Monsieur le Président,

Après deux semaines de trêve, l’escalade de tensions sur le terrain est extrêmement préoccupante. Elle doit cesser immédiatement.
Les parties libyennes doivent agir de manière responsable.

Elles doivent d’abord s’accorder sur un cessez-le-feu crédible et durable. La France attend ainsi des parties libyennes qu’elles se réunissent au sein du comité militaire conjoint « 5+5 » le plus rapidement possible. Ce comité devra également permettre aux deux parties de s’accorder sur des sujets d’intérêt commun, en particulier le démantèlement des milices et la réunification des institutions sécuritaires libyennes.

Les parties doivent plus largement s’engager de bonne foi dans un dialogue constructif sur les différents volets – sécuritaire, économique et politique. Les parties libyennes doivent trouver une solution politique qui permette de répondre aux attentes et aux aspirations de toute la population libyenne. Ce dialogue devra se faire dans un format inclusif et devra permettre la constitution d’un gouvernement véritablement inclusif et représentatif, qui agisse au bénéfice de tous les Libyens et de toutes les Libyennes afin que ceux-ci puissent choisir librement leurs représentants.

La reprise du dialogue doit se faire avec le concours l’Union africaine et des pays voisins de la Libye qui ont une légitimité particulière à soutenir la résolution de la crise libyenne. Nous saluons l’initiative prise par l’Union africaine d’accueillir une réunion de réconciliation inter-libyenne, qui pourrait se tenir au printemps prochain à Addis-Abeba.

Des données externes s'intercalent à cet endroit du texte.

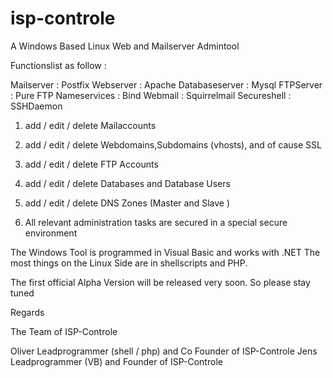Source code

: isp-controle
============

A Windows Based Linux Web and Mailserver Admintool


Functionslist as follow :


Mailserver	:	Postfix
Webserver	:	Apache
Databaseserver	:	Mysql
FTPServer	:	Pure FTP
Nameservices	:	Bind
Webmail		:	Squirrelmail
Secureshell	:	SSHDaemon


1. add / edit / delete Mailaccounts
2. add / edit / delete Webdomains,Subdomains (vhosts), and of cause SSL
3. add / edit / delete FTP Accounts
4. add / edit / delete Databases and Database Users
5. add / edit / delete DNS Zones (Master and Slave )

6. All relevant administration tasks are secured in a special secure environment

The Windows Tool is programmed in Visual Basic and works with .NET
The most things on the Linux Side are in shellscripts and PHP.


The first official Alpha Version will be released very soon. So please stay tuned

Regards

The Team of ISP-Controle

Oliver Leadprogrammer (shell / php) and Co Founder of ISP-Controle
Jens Leadprogrammer (VB) and Founder of ISP-Controle
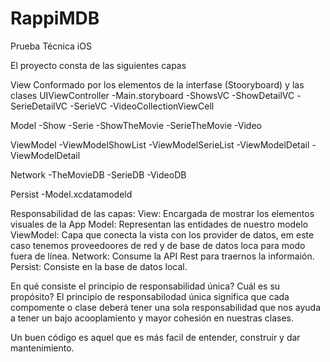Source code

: # RappiMDB
Prueba Técnica iOS

El proyecto consta de las siguientes capas

View 
  Conformado por los elementos de la interfase (Stooryboard) y las clases UIViewController
  -Main.storyboard
  -ShowsVC
  -ShowDetailVC
  -SerieDetailVC
  -SerieVC
  -VideoCollectionViewCell
  
Model
  -Show
  -Serie
  -ShowTheMovie
  -SerieTheMovie
  -Video
  
ViewModel
  -ViewModelShowList
  -ViewModelSerieList
  -ViewModelDetail
  -ViewModelDetail
  
Network
  -TheMovieDB
  -SerieDB
  -VideoDB
  
Persist
  -Model.xcdatamodeld
  
Responsabilidad de las capas:
View: Encargada de mostrar los elementos visuales de la App
Model: Representan las entidades de nuestro modelo
ViewModel: Capa que conecta la vista con los provider de datos, em este caso tenemos proveedoores de red y de base de datos loca para modo fuera de línea.
Network: Consume la API Rest para traernos la informaión.
Persist: Consiste en la base de datos local.

En qué consiste el principio de responsabilidad única? Cuál es su propósito?
El principio de responsabilodad única significa que cada compomente o clase deberá tener una sola responsabilidad que nos ayuda a tener un bajo acooplamiento y mayor 
cohesión en nuestras clases.

Un buen código es aquel que es más facil de entender, construir y dar mantenimiento.


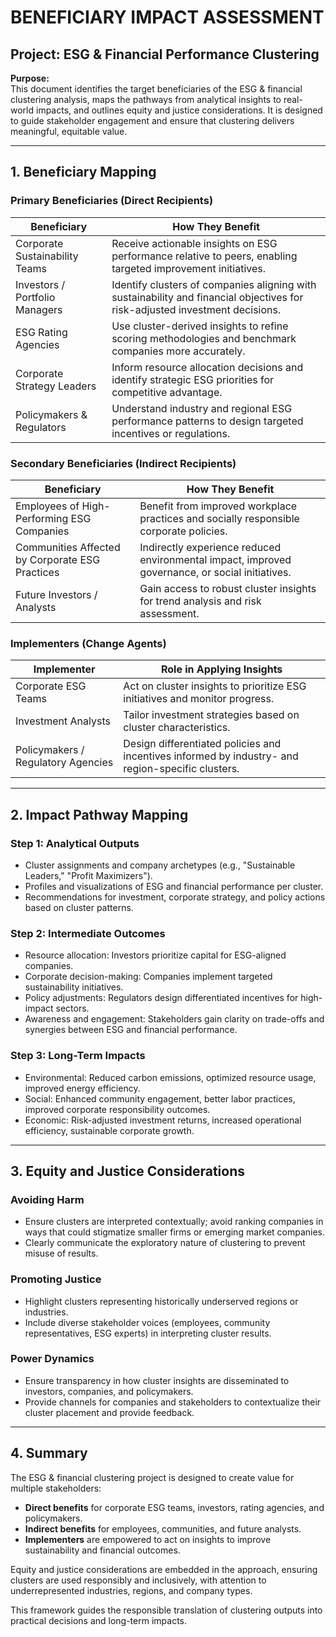 # BENEFICIARY IMPACT ASSESSMENT

## Project: ESG & Financial Performance Clustering

**Purpose:**  
This document identifies the target beneficiaries of the ESG & financial clustering analysis, maps the pathways from analytical insights to real-world impacts, and outlines equity and justice considerations. It is designed to guide stakeholder engagement and ensure that clustering delivers meaningful, equitable value.

---

## 1. Beneficiary Mapping

### Primary Beneficiaries (Direct Recipients)

| Beneficiary | How They Benefit |
|-------------|----------------|
| Corporate Sustainability Teams | Receive actionable insights on ESG performance relative to peers, enabling targeted improvement initiatives. |
| Investors / Portfolio Managers | Identify clusters of companies aligning with sustainability and financial objectives for risk-adjusted investment decisions. |
| ESG Rating Agencies | Use cluster-derived insights to refine scoring methodologies and benchmark companies more accurately. |
| Corporate Strategy Leaders | Inform resource allocation decisions and identify strategic ESG priorities for competitive advantage. |
| Policymakers & Regulators | Understand industry and regional ESG performance patterns to design targeted incentives or regulations. |

### Secondary Beneficiaries (Indirect Recipients)

| Beneficiary | How They Benefit |
|-------------|----------------|
| Employees of High-Performing ESG Companies | Benefit from improved workplace practices and socially responsible corporate policies. |
| Communities Affected by Corporate ESG Practices | Indirectly experience reduced environmental impact, improved governance, or social initiatives. |
| Future Investors / Analysts | Gain access to robust cluster insights for trend analysis and risk assessment. |

### Implementers (Change Agents)

| Implementer | Role in Applying Insights |
|-------------|-------------------------|
| Corporate ESG Teams | Act on cluster insights to prioritize ESG initiatives and monitor progress. |
| Investment Analysts | Tailor investment strategies based on cluster characteristics. |
| Policymakers / Regulatory Agencies | Design differentiated policies and incentives informed by industry- and region-specific clusters. |

---

## 2. Impact Pathway Mapping

### Step 1: Analytical Outputs
- Cluster assignments and company archetypes (e.g., "Sustainable Leaders," "Profit Maximizers").  
- Profiles and visualizations of ESG and financial performance per cluster.  
- Recommendations for investment, corporate strategy, and policy actions based on cluster patterns.

### Step 2: Intermediate Outcomes
- Resource allocation: Investors prioritize capital for ESG-aligned companies.  
- Corporate decision-making: Companies implement targeted sustainability initiatives.  
- Policy adjustments: Regulators design differentiated incentives for high-impact sectors.  
- Awareness and engagement: Stakeholders gain clarity on trade-offs and synergies between ESG and financial performance.

### Step 3: Long-Term Impacts
- Environmental: Reduced carbon emissions, optimized resource usage, improved energy efficiency.  
- Social: Enhanced community engagement, better labor practices, improved corporate responsibility outcomes.  
- Economic: Risk-adjusted investment returns, increased operational efficiency, sustainable corporate growth.  

---

## 3. Equity and Justice Considerations

### Avoiding Harm
- Ensure clusters are interpreted contextually; avoid ranking companies in ways that could stigmatize smaller firms or emerging market companies.  
- Clearly communicate the exploratory nature of clustering to prevent misuse of results.

### Promoting Justice
- Highlight clusters representing historically underserved regions or industries.  
- Include diverse stakeholder voices (employees, community representatives, ESG experts) in interpreting cluster results.  

### Power Dynamics
- Ensure transparency in how cluster insights are disseminated to investors, companies, and policymakers.  
- Provide channels for companies and stakeholders to contextualize their cluster placement and provide feedback.  

---

## 4. Summary

The ESG & financial clustering project is designed to create value for multiple stakeholders:

- **Direct benefits** for corporate ESG teams, investors, rating agencies, and policymakers.  
- **Indirect benefits** for employees, communities, and future analysts.  
- **Implementers** are empowered to act on insights to improve sustainability and financial outcomes.  

Equity and justice considerations are embedded in the approach, ensuring clusters are used responsibly and inclusively, with attention to underrepresented industries, regions, and company types.  

This framework guides the responsible translation of clustering outputs into practical decisions and long-term impacts.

Il s’agit d’une contribution importante à la sortie de crise en Libye.

Monsieur le Président,

Afin de maintenir la dynamique positive issue de la conférence de Berlin et d’accompagner la reprise du processus politique, le Conseil de sécurité doit envoyer, à l’unisson, un message fort à tous les acteurs concernés en Libye.

Pour cela, nous devons endosser rapidement et sans détours les conclusions de la conférence de Berlin par une résolution robuste. Cette résolution devra apporter un soutien fort et sans équivoque à la médiation menée par les Nations unies en Libye.

Ce soutien devra être substantiel et opérationnel, qu’il s’agisse de la surveillance du cessez-le-feu, du respect de l’embargo sur les armes ou plus largement de la mise en œuvre simultanée des six volets de la conférence de Berlin. En cela, nous renforcerons avant tout la MANUL.

Le Conseil doit agir et agir vite.

Monsieur le Président,

Vous pouvez compter sur l’engagement et la mobilisation totale de la France pour la résolution de la crise libyenne. Les autorités françaises continueront d’agir, avec leurs partenaires européens, avec l’Union africaine et les pays voisins de la Libye, en soutien des Nations unies pour la paix et la stabilité en Libye. Je vous remercie.